*** Block opens ***

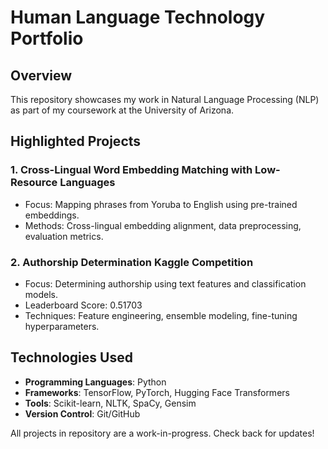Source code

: # Human Language Technology Portfolio

## Overview

This repository showcases my work in Natural Language Processing (NLP) as part of my coursework at the University of Arizona.

## Highlighted Projects

### 1. Cross-Lingual Word Embedding Matching with Low-Resource Languages

-   Focus: Mapping phrases from Yoruba to English using pre-trained embeddings.
-   Methods: Cross-lingual embedding alignment, data preprocessing, evaluation metrics.

### 2. Authorship Determination Kaggle Competition

-   Focus: Determining authorship using text features and classification models.
-   Leaderboard Score: 0.51703
-   Techniques: Feature engineering, ensemble modeling, fine-tuning hyperparameters.

## Technologies Used

-   **Programming Languages**: Python
-   **Frameworks**: TensorFlow, PyTorch, Hugging Face Transformers
-   **Tools**: Scikit-learn, NLTK, SpaCy, Gensim
-   **Version Control**: Git/GitHub

All projects in repository are a work-in-progress. Check back for updates!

*** Block closes ***

• [TASK]
Please transcribe only the portion of the material that starts at the line containing "### 1. Cross-Lingual" and runs through its last line, inclusive, exactly as given.

• [YOUR RESPONSE]
### 1. Cross-Lingual Word Embedding Matching with Low-Resource Languages

-   Focus: Mapping phrases from Yoruba to English using pre-trained embeddings.
-   Methods: Cross-lingual embedding alignment, data preprocessing, evaluation metrics.

### 2. Authorship Determination Kaggle Competition

-   Focus: Determining authorship using text features and classification models.
-   Leaderboard Score: 0.51703
-   Techniques: Feature engineering, ensemble modeling, fine-tuning hyperparameters.

## Technologies Used

-   **Programming Languages**: Python
-   **Frameworks**: TensorFlow, PyTorch, Hugging Face Transformers
-   **Tools**: Scikit-learn, NLTK, SpaCy, Gensim
-   **Version Control**: Git/GitHub

All projects in repository are a work-in-progress. Check back for updates!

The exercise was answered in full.